> _Data supplied_
%%
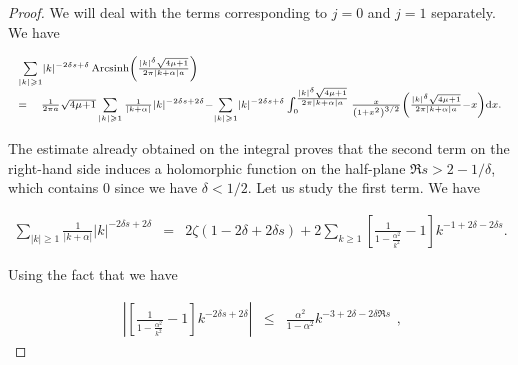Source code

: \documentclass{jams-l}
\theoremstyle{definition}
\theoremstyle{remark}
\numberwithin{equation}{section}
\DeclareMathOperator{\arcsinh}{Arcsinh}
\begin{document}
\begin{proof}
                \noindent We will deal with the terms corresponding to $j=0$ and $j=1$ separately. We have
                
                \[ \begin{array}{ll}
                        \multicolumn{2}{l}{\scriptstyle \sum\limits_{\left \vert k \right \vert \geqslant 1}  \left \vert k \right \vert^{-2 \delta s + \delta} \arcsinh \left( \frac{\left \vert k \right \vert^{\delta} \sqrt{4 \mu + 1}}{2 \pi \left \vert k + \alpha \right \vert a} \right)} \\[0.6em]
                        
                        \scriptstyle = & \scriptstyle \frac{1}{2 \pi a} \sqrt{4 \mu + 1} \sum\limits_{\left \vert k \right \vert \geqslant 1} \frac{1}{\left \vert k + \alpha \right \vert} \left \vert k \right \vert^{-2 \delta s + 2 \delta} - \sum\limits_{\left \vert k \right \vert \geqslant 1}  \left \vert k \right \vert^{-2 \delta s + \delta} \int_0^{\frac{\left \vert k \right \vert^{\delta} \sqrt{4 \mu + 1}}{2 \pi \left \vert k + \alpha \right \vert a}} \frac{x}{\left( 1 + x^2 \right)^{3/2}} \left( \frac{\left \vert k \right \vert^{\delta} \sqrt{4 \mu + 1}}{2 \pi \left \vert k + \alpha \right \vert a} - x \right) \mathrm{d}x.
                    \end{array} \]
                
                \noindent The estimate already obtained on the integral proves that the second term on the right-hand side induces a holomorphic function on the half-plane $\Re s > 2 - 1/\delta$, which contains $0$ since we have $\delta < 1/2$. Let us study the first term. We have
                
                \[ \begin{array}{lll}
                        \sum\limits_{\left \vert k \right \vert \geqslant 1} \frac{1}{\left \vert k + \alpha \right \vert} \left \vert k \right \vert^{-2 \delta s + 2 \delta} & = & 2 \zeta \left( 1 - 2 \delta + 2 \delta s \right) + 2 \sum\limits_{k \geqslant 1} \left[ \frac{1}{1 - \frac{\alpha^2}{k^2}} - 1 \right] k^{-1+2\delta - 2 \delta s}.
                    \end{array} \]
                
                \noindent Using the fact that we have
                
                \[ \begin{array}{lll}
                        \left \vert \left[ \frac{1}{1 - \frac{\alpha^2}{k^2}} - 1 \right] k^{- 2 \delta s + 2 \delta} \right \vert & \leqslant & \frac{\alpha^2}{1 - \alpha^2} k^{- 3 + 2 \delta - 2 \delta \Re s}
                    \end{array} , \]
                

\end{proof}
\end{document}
%%
%%
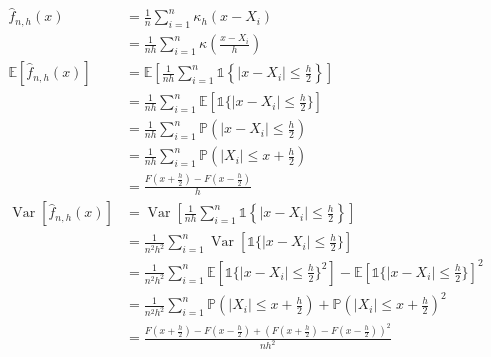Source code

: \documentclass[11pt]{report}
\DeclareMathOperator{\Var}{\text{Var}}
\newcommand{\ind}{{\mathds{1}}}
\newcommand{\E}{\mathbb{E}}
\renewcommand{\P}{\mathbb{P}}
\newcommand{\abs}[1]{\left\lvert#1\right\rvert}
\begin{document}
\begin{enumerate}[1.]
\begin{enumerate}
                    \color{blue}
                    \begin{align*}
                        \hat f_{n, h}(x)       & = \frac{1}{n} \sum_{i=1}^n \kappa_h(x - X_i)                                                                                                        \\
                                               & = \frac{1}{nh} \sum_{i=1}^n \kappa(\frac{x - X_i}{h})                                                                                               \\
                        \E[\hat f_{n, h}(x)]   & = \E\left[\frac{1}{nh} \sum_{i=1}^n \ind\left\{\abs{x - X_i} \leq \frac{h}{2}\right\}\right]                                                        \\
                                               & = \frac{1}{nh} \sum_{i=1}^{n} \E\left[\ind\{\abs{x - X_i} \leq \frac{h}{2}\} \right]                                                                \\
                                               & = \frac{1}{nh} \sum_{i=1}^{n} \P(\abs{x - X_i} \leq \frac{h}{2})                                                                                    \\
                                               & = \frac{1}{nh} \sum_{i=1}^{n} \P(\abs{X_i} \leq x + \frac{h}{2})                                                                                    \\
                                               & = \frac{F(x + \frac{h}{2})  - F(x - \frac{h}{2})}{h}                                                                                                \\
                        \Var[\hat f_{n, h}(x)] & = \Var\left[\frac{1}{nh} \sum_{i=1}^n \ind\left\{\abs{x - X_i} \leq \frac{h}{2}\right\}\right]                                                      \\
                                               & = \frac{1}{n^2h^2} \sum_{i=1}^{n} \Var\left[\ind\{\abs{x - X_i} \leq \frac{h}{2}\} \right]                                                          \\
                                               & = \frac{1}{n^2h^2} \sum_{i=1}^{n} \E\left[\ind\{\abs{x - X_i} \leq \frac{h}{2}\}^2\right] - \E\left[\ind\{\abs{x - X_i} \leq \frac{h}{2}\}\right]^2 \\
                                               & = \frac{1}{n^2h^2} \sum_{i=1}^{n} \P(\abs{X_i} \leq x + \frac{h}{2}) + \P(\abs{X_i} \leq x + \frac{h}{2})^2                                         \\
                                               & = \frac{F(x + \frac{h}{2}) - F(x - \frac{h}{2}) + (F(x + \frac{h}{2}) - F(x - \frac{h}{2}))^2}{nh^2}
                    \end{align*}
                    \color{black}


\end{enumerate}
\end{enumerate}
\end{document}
%%
> _What is expected_
The records are given above. Copy each line in them that holds "noindent".

> _Answer section_
                \noindent We will deal with the terms corresponding to $j=0$ and $j=1$ separately. We have
                \noindent The estimate already obtained on the integral proves that the second term on the right-hand side induces a holomorphic function on the half-plane $\Re s > 2 - 1/\delta$, which contains $0$ since we have $\delta < 1/2$. Let us study the first term. We have
                \noindent Using the fact that we have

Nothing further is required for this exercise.